Task details ::
Each entry needs to be duplicated exactly.

<<<<

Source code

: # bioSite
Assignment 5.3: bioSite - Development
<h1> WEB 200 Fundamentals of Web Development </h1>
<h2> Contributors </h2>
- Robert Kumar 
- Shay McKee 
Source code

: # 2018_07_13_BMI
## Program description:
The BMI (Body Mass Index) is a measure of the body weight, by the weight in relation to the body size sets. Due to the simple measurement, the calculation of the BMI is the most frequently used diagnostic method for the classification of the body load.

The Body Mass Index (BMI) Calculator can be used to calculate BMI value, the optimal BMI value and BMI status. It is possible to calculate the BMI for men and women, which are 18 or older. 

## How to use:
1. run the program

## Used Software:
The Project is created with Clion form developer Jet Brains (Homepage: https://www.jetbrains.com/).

>>>>

Task answer ::
Source code

: # bioSite
Assignment 5.3: bioSite - Development
<h1> WEB 200 Fundamentals of Web Development </h1>
<h2> Contributors </h2>
- Robert Kumar 
- Shay McKee 
Source code

: # 2018_07_13_BMI
## Program description:
The BMI (Body Mass Index) is a measure of the body weight, by the weight in relation to the body size sets. Due to the simple measurement, the calculation of the BMI is the most frequently used diagnostic method for the classification of the body load.

The Body Mass Index (BMI) Calculator can be used to calculate BMI value, the optimal BMI value and BMI status. It is possible to calculate the BMI for men and women, which are 18 or older. 

## How to use:
1. run the program

## Used Software:
The Project is created with Clion form developer Jet Brains (Homepage: https://www.jetbrains.com/).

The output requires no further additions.